*Problem details*. Your answer should consist of the lines in the data below that contain "equation".

*Records for the exercise*.
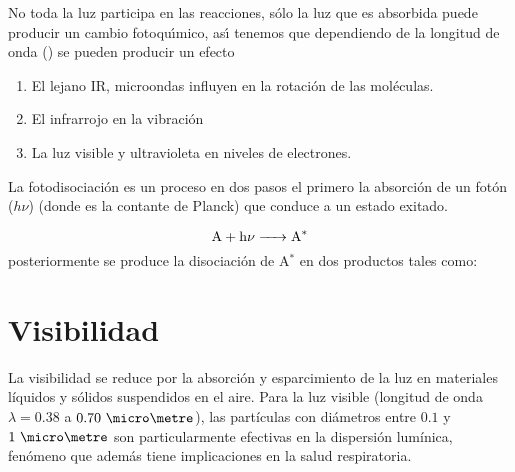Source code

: No toda la luz participa en las reacciones, s\'olo la luz que es absorbida puede producir un cambio fotoqu\'{\i}mico, as\'{\i} tenemos que dependiendo de la longitud de onda () se pueden producir un efecto
\begin{enumerate}
\item El lejano IR, microondas influyen en la rotaci\'on de las mol\'eculas.
\item El infrarrojo en la vibraci\'on
\item La luz visible y ultravioleta en niveles de electrones.
\end{enumerate}

La fotodisociaci\'on es un proceso en dos pasos el primero la absorci\'on de un fot\'on ($h\nu$) (donde    es la contante de Planck) que conduce a un estado exitado.

 \begin{equation*}
\ce{A + h{\nu}    -> A^* } \end{equation*}
posteriormente se produce la disociaci\'on de A$^*$ en dos productos tales como:
 

\section{Visibilidad}\label{vis2}

La visibilidad se reduce por la absorción y esparcimiento de la luz en materiales líquidos y sólidos suspendidos en el aire. Para la luz visible (longitud de onda $\lambda = 0.38$ a $0.70\ \micro\metre$), las partículas con diámetros entre $0.1$ y $1\ \micro\metre$ son particularmente efectivas en la dispersión lumínica, fenómeno que además tiene implicaciones en la salud respiratoria.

*Solution below*.
 \begin{equation*}
\ce{A + h{\nu}    -> A^* } \end{equation*}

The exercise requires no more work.